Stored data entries
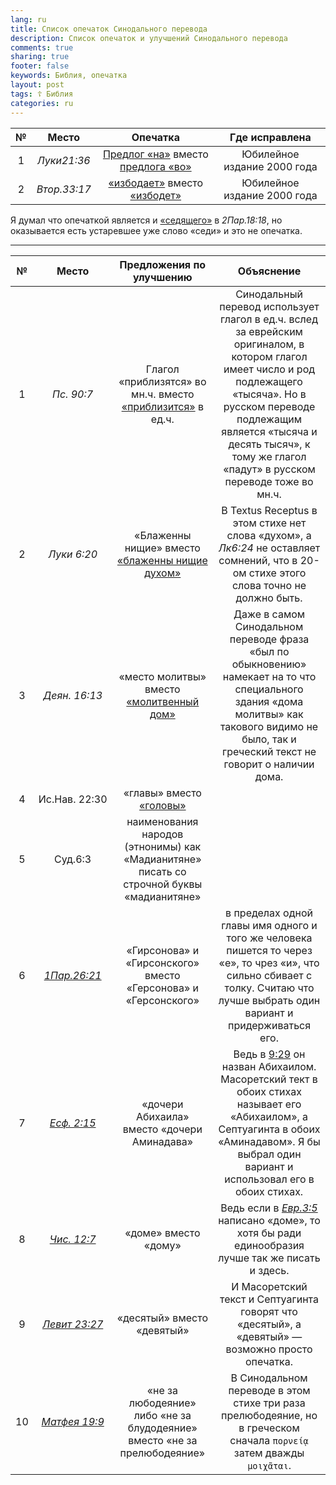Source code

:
 ```yaml
---
lang: ru
title: Список опечаток Синодального перевода
description: Список опечаток и улучшений Синодального перевода
comments: true
sharing: true
footer: false
keywords: Библия, опечатка
layout: post
tags: ☦ Библия
categories: ru
---
```


| №  |      Место    |            Опечатка                                                      |        Где исправлена           |
|:--:|:-------------:|:------------------------------------------------------------------------:|:-------------------------------:|
| 1  | <cite>Луки21:36</cite>       |  [Предлог «на»][2] вместо [предлога «во»][3]                             | Юбилейное издание 2000 года     |
| 2  | <cite>Втор.33:17</cite>       |  [«избодает»][15] вместо [«избодет»][16]                             | Юбилейное издание 2000 года     |

Я думал что опечаткой является и [«седящего»][8] в <cite>2Пар.18:18</cite>, но оказывается есть устаревшее уже слово «седи» и это не опечатка.

---

| №  |      Место    |            Предложения по улучшению                             |        Объяснение            |
|:--:|:-------------:|:---------------------------------------------------------------:|:----------------------------:|
| 1  | <cite>Пс.&nbsp;90:7</cite>        | Глагол «приблизятся» во мн.ч. вместо [«приблизится»][4] в ед.ч. | Синодальный перевод использует глагол в ед.ч. вслед за еврейским оригиналом, в котором глагол имеет число и род подлежащего «тысяча». Но в русском переводе подлежащим является «тысяча и десять тысяч», к тому же глагол «падут» в русском переводе тоже во мн.ч. |
| 2  | <cite>Луки&nbsp;6:20</cite>        | «Блаженны нищие» вместо [«блаженны нищие духом»][5]| В Textus Receptus в этом стихе нет слова «духом», а <cite>Лк6:24</cite> не оставляет сомнений, что в 20-ом стихе этого слова точно не должно быть.|
| 3  | <cite>Деян.&nbsp;16:13</cite>     | «место молитвы» вместо [«молитвенный дом»][6]| Даже в самом Синодальном переводе фраза «был по обыкновению» намекает на то что специального здания «дома молитвы» как такового видимо не было, так и греческий текст не говорит о наличии дома. |
| 4  | Ис.Нав.&nbsp;22:30  | «главы» вместо [«головы»][7]| |
| 5  | Суд.6:3       | наименования народов (этнонимы) как «Мадианитяне» писать со строчной буквы «мадианитяне»| |
| 6  | [<cite>1Пар.26:21</cite>][10]    | «Гирсонова» и «Гирсонского» вместо «Герсонова» и «Герсонского» | в пределах одной главы имя одного и того же человека пишется то через «е», то чрез «и», что сильно сбивает с толку. Считаю что лучше выбрать один вариант и придерживаться его.  |
| 7  | [<cite>Есф.&nbsp;2:15</cite>][11]      | «дочери Абихаила» вместо «дочери Аминадава» | Ведь в [9:29][12] он назван Абихаилом. Масоретский тект в обоих стихах называет его «Абихаилом», а Септуагинта в обоих «Аминадавом». Я бы выбрал один вариант и использовал его в обоих стихах. |
| 8  | [<cite>Чис.&nbsp;12:7</cite>][12]      | «доме» вместо «дому» | Ведь если в [<cite>Евр.3:5</cite>][14] написано «доме», то хотя бы ради единообразия лучше так же писать и здесь. |
| 9  | [<cite>Левит&nbsp;23:27</cite>][17] | «десятый» вместо «девятый» | И Масоретский текст и Септуагинта говорят что «десятый», а «девятый» — возможно просто опечатка. |
| 10 | [<cite>Матфея&nbsp;19:9</cite>][18] | «не за любодеяние» либо «не за блудодеяние» вместо «не за прелюбодеяние» | В Синодальном переводе в этом стихе три раза прелюбодеяние, но в греческом сначала `πορνείᾳ` затем дважды `μοιχᾶται`. |

[2]: https://bibleonline.ru/bible/rst66/luk-21/
[3]: https://bibleonline.ru/bible/rst-jbl/luk-21/
[4]: https://bibleonline.ru/bible/rst66/psa-90/
[5]: https://bibleonline.ru/bible/rst66/luk-6/
[6]: https://bibleonline.ru/bible/rst66/act-16/
[7]: https://bibleonline.ru/bible/rst66/jos-22/
[8]: https://bible.by/syn/14/18/#18
[9]: https://bibleonline.ru/bible/rst66/2ch-18/
[10]: https://bible.by/syn/13/26/#21
[11]: https://bible.by/syn/17/2/#15
[12]: https://bible.by/syn/17/9/#29
[13]: https://bible.by/syn/4/12/#7
[14]: https://bible.by/syn/65/3/#5
[15]: https://bibleonline.ru/bible/rst-jbl/deu-33/
[16]: https://bible.by/syn/5/33/#17
[17]: https://bible.by/syn/3/23/
[18]: https://bible.by/syn/40/19/#9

## [THE PROBLEM]
In the lines above, find the word "Список" and copy every line it occurs in.

## [WRITTEN REPLY]
title: Список опечаток Синодального перевода
description: Список опечаток и улучшений Синодального перевода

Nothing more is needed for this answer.